* [GOAL OF THE EXERCISE]
Pull out every line with the word "images" from the entries below.

* [SOURCE INFORMATION]
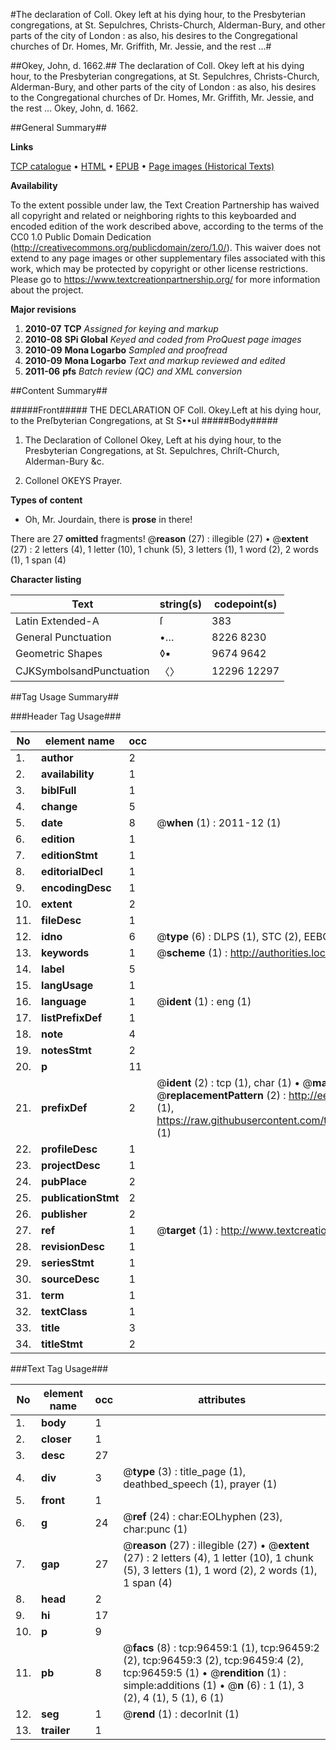 #The declaration of Coll. Okey left at his dying hour, to the Presbyterian congregations, at St. Sepulchres, Christs-Church, Alderman-Bury, and other parts of the city of London : as also, his desires to the Congregational churches of Dr. Homes, Mr. Griffith, Mr. Jessie, and the rest ...#

##Okey, John, d. 1662.##
The declaration of Coll. Okey left at his dying hour, to the Presbyterian congregations, at St. Sepulchres, Christs-Church, Alderman-Bury, and other parts of the city of London : as also, his desires to the Congregational churches of Dr. Homes, Mr. Griffith, Mr. Jessie, and the rest ...
Okey, John, d. 1662.

##General Summary##

**Links**

[TCP catalogue](http://www.ota.ox.ac.uk/tcp/)  • 
[HTML](http://tei.it.ox.ac.uk/tcp/Texts-HTML/free/A53/A53254.html)  • 
[EPUB](http://tei.it.ox.ac.uk/tcp/Texts-EPUB/free/A53/A53254.epub) • 
[Page images (Historical Texts)](https://historicaltexts.jisc.ac.uk/eebo-12999527e)

**Availability**

To the extent possible under law, the Text Creation Partnership has waived all copyright and related or neighboring rights to this keyboarded and encoded edition of the work described above, according to the terms of the CC0 1.0 Public Domain Dedication (http://creativecommons.org/publicdomain/zero/1.0/). This waiver does not extend to any page images or other supplementary files associated with this work, which may be protected by copyright or other license restrictions. Please go to https://www.textcreationpartnership.org/ for more information about the project.

**Major revisions**

1. __2010-07__ __TCP__ *Assigned for keying and markup*
1. __2010-08__ __SPi Global__ *Keyed and coded from ProQuest page images*
1. __2010-09__ __Mona Logarbo__ *Sampled and proofread*
1. __2010-09__ __Mona Logarbo__ *Text and markup reviewed and edited*
1. __2011-06__ __pfs__ *Batch review (QC) and XML conversion*

##Content Summary##

#####Front#####
THE DECLARATION OF Coll. Okey.Left at his dying hour, to the Preſbyterian Congregations, at St S••ul
#####Body#####

1. The Declaration of Collonel Okey, Left at his dying hour, to the Presbyterian Congregations, at St. Sepulchres, Chriſt-Church, Alderman-Bury &c.

1. Collonel OKEYS Prayer.

**Types of content**

  * Oh, Mr. Jourdain, there is **prose** in there!

There are 27 **omitted** fragments! 
 @__reason__ (27) : illegible (27)  •  @__extent__ (27) : 2 letters (4), 1 letter (10), 1 chunk (5), 3 letters (1), 1 word (2), 2 words (1), 1 span (4)

**Character listing**


|Text|string(s)|codepoint(s)|
|---|---|---|
|Latin Extended-A|ſ|383|
|General Punctuation|•…|8226 8230|
|Geometric Shapes|◊▪|9674 9642|
|CJKSymbolsandPunctuation|〈〉|12296 12297|

##Tag Usage Summary##

###Header Tag Usage###

|No|element name|occ|attributes|
|---|---|---|---|
|1.|__author__|2||
|2.|__availability__|1||
|3.|__biblFull__|1||
|4.|__change__|5||
|5.|__date__|8| @__when__ (1) : 2011-12 (1)|
|6.|__edition__|1||
|7.|__editionStmt__|1||
|8.|__editorialDecl__|1||
|9.|__encodingDesc__|1||
|10.|__extent__|2||
|11.|__fileDesc__|1||
|12.|__idno__|6| @__type__ (6) : DLPS (1), STC (2), EEBO-CITATION (1), OCLC (1), VID (1)|
|13.|__keywords__|1| @__scheme__ (1) : http://authorities.loc.gov/ (1)|
|14.|__label__|5||
|15.|__langUsage__|1||
|16.|__language__|1| @__ident__ (1) : eng (1)|
|17.|__listPrefixDef__|1||
|18.|__note__|4||
|19.|__notesStmt__|2||
|20.|__p__|11||
|21.|__prefixDef__|2| @__ident__ (2) : tcp (1), char (1)  •  @__matchPattern__ (2) : ([0-9\-]+):([0-9IVX]+) (1), (.+) (1)  •  @__replacementPattern__ (2) : http://eebo.chadwyck.com/downloadtiff?vid=$1&page=$2 (1), https://raw.githubusercontent.com/textcreationpartnership/Texts/master/tcpchars.xml#$1 (1)|
|22.|__profileDesc__|1||
|23.|__projectDesc__|1||
|24.|__pubPlace__|2||
|25.|__publicationStmt__|2||
|26.|__publisher__|2||
|27.|__ref__|1| @__target__ (1) : http://www.textcreationpartnership.org/docs/. (1)|
|28.|__revisionDesc__|1||
|29.|__seriesStmt__|1||
|30.|__sourceDesc__|1||
|31.|__term__|1||
|32.|__textClass__|1||
|33.|__title__|3||
|34.|__titleStmt__|2||


###Text Tag Usage###

|No|element name|occ|attributes|
|---|---|---|---|
|1.|__body__|1||
|2.|__closer__|1||
|3.|__desc__|27||
|4.|__div__|3| @__type__ (3) : title_page (1), deathbed_speech (1), prayer (1)|
|5.|__front__|1||
|6.|__g__|24| @__ref__ (24) : char:EOLhyphen (23), char:punc (1)|
|7.|__gap__|27| @__reason__ (27) : illegible (27)  •  @__extent__ (27) : 2 letters (4), 1 letter (10), 1 chunk (5), 3 letters (1), 1 word (2), 2 words (1), 1 span (4)|
|8.|__head__|2||
|9.|__hi__|17||
|10.|__p__|9||
|11.|__pb__|8| @__facs__ (8) : tcp:96459:1 (1), tcp:96459:2 (2), tcp:96459:3 (2), tcp:96459:4 (2), tcp:96459:5 (1)  •  @__rendition__ (1) : simple:additions (1)  •  @__n__ (6) : 1 (1), 3 (2), 4 (1), 5 (1), 6 (1)|
|12.|__seg__|1| @__rend__ (1) : decorInit (1)|
|13.|__trailer__|1||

* [RESPONSE FOR THIS EXERCISE]
[Page images (Historical Texts)](https://historicaltexts.jisc.ac.uk/eebo-12999527e)
To the extent possible under law, the Text Creation Partnership has waived all copyright and related or neighboring rights to this keyboarded and encoded edition of the work described above, according to the terms of the CC0 1.0 Public Domain Dedication (http://creativecommons.org/publicdomain/zero/1.0/). This waiver does not extend to any page images or other supplementary files associated with this work, which may be protected by copyright or other license restrictions. Please go to https://www.textcreationpartnership.org/ for more information about the project.
1. __2010-08__ __SPi Global__ *Keyed and coded from ProQuest page images*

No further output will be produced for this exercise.